Images in the entries are to be skipped, and everything else is to be written out exactly.

> **INFORMATION**:
□ □ □
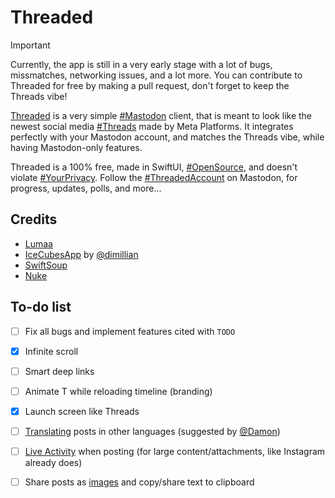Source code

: # Threaded

> [!IMPORTANT]
> Currently, the app is still in a very early stage with a lot of bugs, missmatches, networking issues, and a lot more. You can contribute to Threaded for free by making a pull request, don't forget to keep the Threads vibe!

[Threaded](https://apps.lumaa.fr/app/threaded) is a very simple [#Mastodon](https://joinmastodon.org) client, that is meant to look like the newest social media [#Threads](https://threads.net/) made by Meta Platforms. It integrates perfectly with your Mastodon account, and matches the Threads vibe, while having Mastodon-only features.

Threaded is a 100% free, made in SwiftUI, [#OpenSource](https://github.com/lumaa-dev/ThreadedApp), and doesn't violate [#YourPrivacy](https://apps.lumaa.fr/legal/privacy). Follow the [#ThreadedAccount](https://mastodon.online/@Threaded) on Mastodon, for progress, updates, polls, and more...

## Credits

- [Lumaa](https://lumaa.fr/)
- [IceCubesApp](https://github.com/dimillian/IceCubesApp) by [@dimillian](https://github.com/dimillian)
- [SwiftSoup](https://github.com/scinfu/SwiftSoup)
- [Nuke](https://github.com/kean/Nuke)

## To-do list

- [ ] Fix all bugs and implement features cited with `TODO`

- [x] Infinite scroll

- [ ] Smart deep links

- [ ] Animate T while reloading timeline (branding)

- [x] Launch screen like Threads

- [ ] [Translating](https://www.deepl.com/en/pro-api) posts in other languages (suggested by [@Damon](https://mozilla.social/@Damon))

- [ ] [Live Activity](https://github.com/lumaa-dev/Too-Much-Code/blob/main/TMC-Widget/TMC_LAProgress.swift) when posting (for large content/attachments, like Instagram already does)

- [ ] Share posts as [images](https://developer.apple.com/documentation/swiftui/imagerenderer) and copy/share text to clipboard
□ □ □
> **SOLUTION TO THIS TASK**:
Source code

: # Threaded

> [!IMPORTANT]
> Currently, the app is still in a very early stage with a lot of bugs, missmatches, networking issues, and a lot more. You can contribute to Threaded for free by making a pull request, don't forget to keep the Threads vibe!

[Threaded](https://apps.lumaa.fr/app/threaded) is a very simple [#Mastodon](https://joinmastodon.org) client, that is meant to look like the newest social media [#Threads](https://threads.net/) made by Meta Platforms. It integrates perfectly with your Mastodon account, and matches the Threads vibe, while having Mastodon-only features.

Threaded is a 100% free, made in SwiftUI, [#OpenSource](https://github.com/lumaa-dev/ThreadedApp), and doesn't violate [#YourPrivacy](https://apps.lumaa.fr/legal/privacy). Follow the [#ThreadedAccount](https://mastodon.online/@Threaded) on Mastodon, for progress, updates, polls, and more...

## Credits

- [Lumaa](https://lumaa.fr/)
- [IceCubesApp](https://github.com/dimillian/IceCubesApp) by [@dimillian](https://github.com/dimillian)
- [SwiftSoup](https://github.com/scinfu/SwiftSoup)
- [Nuke](https://github.com/kean/Nuke)

## To-do list

- [ ] Fix all bugs and implement features cited with `TODO`

- [x] Infinite scroll

- [ ] Smart deep links

- [ ] Animate T while reloading timeline (branding)

- [x] Launch screen like Threads

- [ ] [Translating](https://www.deepl.com/en/pro-api) posts in other languages (suggested by [@Damon](https://mozilla.social/@Damon))

- [ ] [Live Activity](https://github.com/lumaa-dev/Too-Much-Code/blob/main/TMC-Widget/TMC_LAProgress.swift) when posting (for large content/attachments, like Instagram already does)

- [ ] Share posts as [images](https://developer.apple.com/documentation/swiftui/imagerenderer) and copy/share text to clipboard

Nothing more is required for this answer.